Directions: Return only the lines from the top of the data down to the one that holds "## Compatibility", both included, without any pictures.

Provided data:

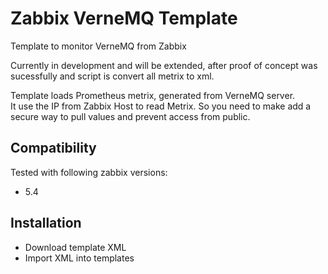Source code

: # Zabbix VerneMQ Template
Template to monitor VerneMQ from Zabbix  

Currently in development and will be extended, after proof of concept was sucessfully and script is convert all metrix to xml.

Template loads Prometheus metrix, generated from VerneMQ server.  
It use the IP from Zabbix Host to read Metrix. So you need to make add a secure way to pull values and prevent access from public.

## Compatibility

Tested with following zabbix versions: 
  - 5.4
  
## Installation
   - Download template XML
   - Import XML into templates
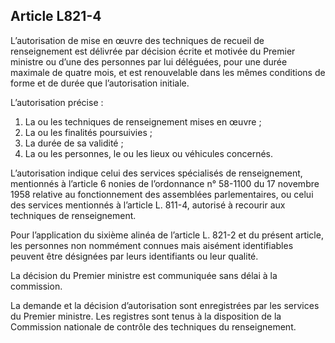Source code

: Article L821-4
----
L’autorisation de mise en œuvre des techniques de recueil de renseignement est
délivrée par décision écrite et motivée du Premier ministre ou d’une des
personnes par lui déléguées, pour une durée maximale de quatre mois, et est
renouvelable dans les mêmes conditions de forme et de durée que l’autorisation
initiale.

L’autorisation précise :

1. La ou les techniques de renseignement mises en œuvre ;
2. La ou les finalités poursuivies ;
3. La durée de sa validité ;
4. La ou les personnes, le ou les lieux ou véhicules concernés.

L’autorisation indique celui des services spécialisés de renseignement,
mentionnés à l’article 6 nonies de l’ordonnance n° 58-1100 du 17 novembre 1958
relative au fonctionnement des assemblées parlementaires, ou celui des services
mentionnés à l’article L. 811-4, autorisé à recourir aux techniques de
renseignement.

Pour l’application du sixième alinéa de l’article L. 821-2 et du présent
article, les personnes non nommément connues mais aisément identifiables
peuvent être désignées par leurs identifiants ou leur qualité.

La décision du Premier ministre est communiquée sans délai à la commission.

La demande et la décision d’autorisation sont enregistrées par les services du
Premier ministre. Les registres sont tenus à la disposition de la Commission
nationale de contrôle des techniques du renseignement.
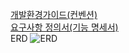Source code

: [개발환경가이드(컨벤션)](https://github.com/TaeHeumPark/We-are-not-weak/blob/main/exec/%EA%B0%9C%EB%B0%9C%ED%99%98%EA%B2%BD%EA%B0%80%EC%9D%B4%EB%93%9C.md)<br>
[요구사항 정의서(기능 명세서)](https://www.notion.so/ac9210c5f06a4b089fe63c2a441524d9?pvs=4)<br>
ERD
![ERD](https://github.com/TaeHeumPark/We-are-not-weak/assets/69237887/3ed8e72b-69c9-4fc7-bab3-e3b42387fbfd)

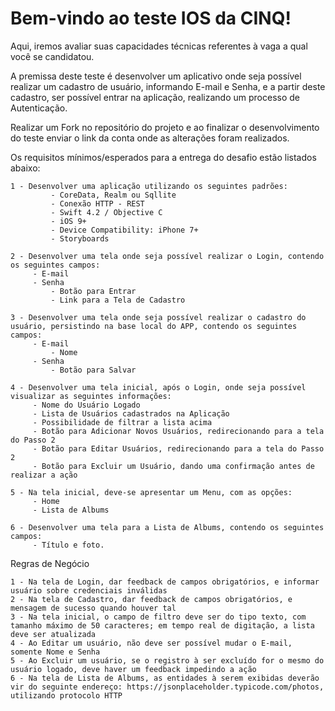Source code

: # Bem-vindo ao teste IOS da CINQ!

Aqui, iremos avaliar suas capacidades técnicas referentes à vaga a qual você se candidatou.

A premissa deste teste é desenvolver um aplicativo onde seja possível realizar um cadastro de usuário, informando E-mail e Senha, e a partir deste cadastro, ser possível entrar na aplicação, realizando um processo de Autenticação.

Realizar um Fork no repositório do projeto e ao finalizar o desenvolvimento do teste enviar o link da conta onde as  alterações foram realizados.

Os requisitos mínimos/esperados para a entrega do desafio estão listados abaixo:

	1 - Desenvolver uma aplicação utilizando os seguintes padrões:
             - CoreData, Realm ou Sqllite
             - Conexão HTTP - REST
             - Swift 4.2 / Objective C
             - iOS 9+
             - Device Compatibility: iPhone 7+ 
             - Storyboards
		
	2 - Desenvolver uma tela onde seja possível realizar o Login, contendo os seguintes campos:
	     - E-mail
	     - Senha
             - Botão para Entrar
             - Link para a Tela de Cadastro
		
	3 - Desenvolver uma tela onde seja possível realizar o cadastro do usuário, persistindo na base local do APP, contendo os seguintes campos:
	     - E-mail
             - Nome
	     - Senha
             - Botão para Salvar
		
	4 - Desenvolver uma tela inicial, após o Login, onde seja possível visualizar as seguintes informações:
	     - Nome do Usuário Logado
	     - Lista de Usuários cadastrados na Aplicação
	     - Possibilidade de filtrar a lista acima
	     - Botão para Adicionar Novos Usuários, redirecionando para a tela do Passo 2
	     - Botão para Editar Usuários, redirecionando para a tela do Passo 2
	     - Botão para Excluir um Usuário, dando uma confirmação antes de realizar a ação
		
	5 - Na tela inicial, deve-se apresentar um Menu, com as opções:
	     - Home
	     - Lista de Albums
		
	6 - Desenvolver uma tela para a Lista de Albums, contendo os seguintes campos:
	     - Título e foto.
		
Regras de Negócio
	
	1 - Na tela de Login, dar feedback de campos obrigatórios, e informar usuário sobre credenciais inválidas
	2 - Na tela de Cadastro, dar feedback de campos obrigatórios, e mensagem de sucesso quando houver tal
	3 - Na tela inicial, o campo de filtro deve ser do tipo texto, com tamanho máximo de 50 caracteres; em tempo real de digitação, a lista deve ser atualizada
	4 - Ao Editar um usuário, não deve ser possível mudar o E-mail, somente Nome e Senha
	5 - Ao Excluir um usuário, se o registro à ser excluído for o mesmo do usuário logado, deve haver um feedback impedindo a ação
	6 - Na tela de Lista de Albums, as entidades à serem exibidas deverão vir do seguinte endereço: https://jsonplaceholder.typicode.com/photos, utilizando protocolo HTTP
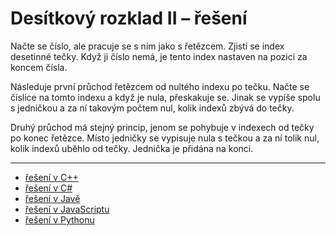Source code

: # Desítkový rozklad II – řešení

Načte se číslo, ale pracuje se s ním jako s řetězcem. Zjistí se index desetinné tečky. Když ji číslo nemá, je tento
index nastaven na pozici za koncem čísla.

Následuje první průchod řetězcem od nultého indexu po tečku. Načte se číslice na tomto indexu a když je nula, přeskakuje
se. Jinak se vypíše spolu s jedničkou a za ní takovým počtem nul, kolik indexů zbývá do tečky.

Druhý průchod má stejný princip, jenom se pohybuje v indexech od tečky po konec řetězce. Místo jedničky se vypisuje nula
s tečkou a za ní tolik nul, kolik indexů uběhlo od tečky. Jednička je přidána na konci.

---

- [řešení v C++](main.cpp)
- [řešení v C#](main.cs)
- [řešení v Javě](main.java)
- [řešení v JavaScriptu](main.js)
- [řešení v Pythonu](main.py)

Task solution:
Source code

: # Zabbix VerneMQ Template
Template to monitor VerneMQ from Zabbix  

Currently in development and will be extended, after proof of concept was sucessfully and script is convert all metrix to xml.

Template loads Prometheus metrix, generated from VerneMQ server.  
It use the IP from Zabbix Host to read Metrix. So you need to make add a secure way to pull values and prevent access from public.

## Compatibility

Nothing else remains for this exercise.